‘The twenty-first century is a terrible time to be a control freak.’

7 12 2009

Jared Cohen, author, thinker, and State Department Staffer gave an excellent keynote address to the Legatum Institute on Global Opportunities: Youth, Technology and Partnership in a Networked Century.

Youth
Jared spoke passionately about his experiences in Iran, where out of a population of 70m, 67% are under the age of 30. ‘Technology is making young people realise their value as a demographic…a demographic de facto party.’ Youth activism is not based on party, or even split by cause as NGOs tend to be.

Technology
The ‘new virtual commons that defines the world today’ was one of Jared’s central ideas. There is a
tsunami of change and development at hands of connection technologies’, but it is certain that ‘the tools won’t define the movements, but will enable the movements.’ He presented the ‘apathetic masses‘ as ‘game-changing’, citing examples in Moldova, India, South America, and Iran. This challenges the commonplace view that ‘slactivism’ is a hindrance to ‘real’ movements, as it only panders to the conscience of those ‘apathetic masses’. The scale of technological change is particularly striking: 4.6bn in the world have mobile phones;in Pakistan in 2000, 750 thousand had them – now the figure is 78 million.

Another key feature of technology’s impact on society is the fact that those who populate ‘civil society’ (i.e. activists, politicians, charity workers, NGOs) and those who are less interested in such things, all inhabit the same space online. ‘They hang out together’, as Jared put it. The anonymity of online activity has several advantages. First, it protects activists from oppressive regimes; second, it prevents discrimination by age (many of the post-Mumbai bombing demonstrations were orchestrated by a 14 year old boy); and finally, it allows for mass-awareness in a way that produces change, which offline activites – however well-intentioned – never could.

Partnership
Jared presented a new take on how ‘civil society’ can operate, contrasting the mass-communicating, mass-activist, interconnected world of today with the NGOs and Charities of 1989. The Berlin Wall – both a literal agent and symbol of division – has been replaced by the firewalls of authoritarian regimes around the globe.
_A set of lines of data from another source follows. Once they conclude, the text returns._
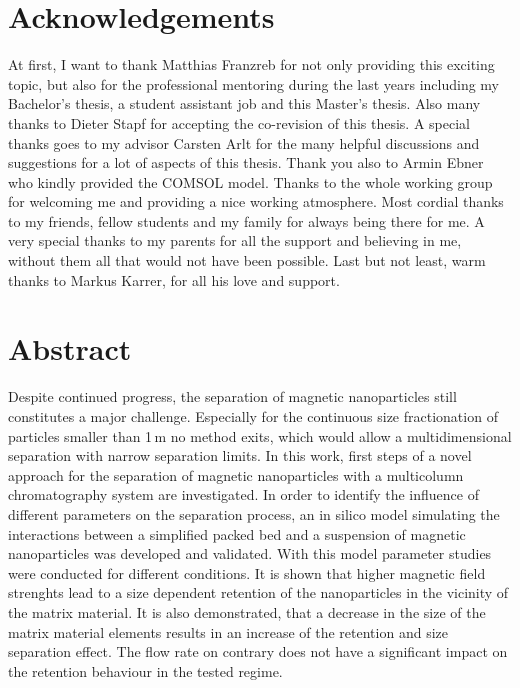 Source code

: \chapter*{Acknowledgements}

At first, I want to thank Matthias Franzreb for not only providing this exciting topic, but also for the professional mentoring during the last years including my Bachelor’s thesis, a student assistant job and this Master’s thesis.\newline 
Also many thanks to Dieter Stapf for accepting the co-revision of this thesis.\newline 
A special thanks goes to my advisor Carsten Arlt for the many helpful discussions and suggestions for a lot of aspects of this thesis.\newline 
Thank you also to Armin Ebner who kindly provided the COMSOL model.\newline 
Thanks to the whole working group for welcoming me and providing a nice working  atmosphere.\newline 
Most cordial thanks to my friends, fellow students and my family for always being there for me. A very special thanks to my parents for all the support and believing in me, without them all that would not have been possible. Last but not least, warm thanks to Markus Karrer, for all his love and support.

\newpage

\chapter{Abstract}
\label{ch:abstract_en}

Despite continued progress, the separation of magnetic nanoparticles still constitutes a major challenge. Especially for the continuous size fractionation of particles smaller than 1\,\textmu m no method exits, which would allow a multidimensional separation with narrow separation limits. In this work, first steps of a novel approach for the separation of magnetic nanoparticles with a multicolumn chromatography system are investigated. In order to identify the influence of different parameters on the separation process, an in silico model simulating the interactions between a simplified packed bed and a suspension of magnetic nanoparticles was developed and validated. With this model parameter studies were conducted for different conditions. It is shown that higher magnetic field strenghts lead to a size dependent retention of the nanoparticles in the vicinity of the matrix material. It is also demonstrated, that a decrease in the size of the matrix material elements results in an increase of the retention and size separation effect. The flow rate on contrary does not have a significant impact on the retention behaviour in the tested regime.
These firewalls are very difficult to maintain, and often the generational gap (in terms of technology as much as demographics) means that the authorities tend to chase rather than dominate.

Jared also championed the development of ‘more inclusive partnerships’, between NGOs, private companies, and the connected masses, as the most effective means of initiating and sustaining positive change in the world.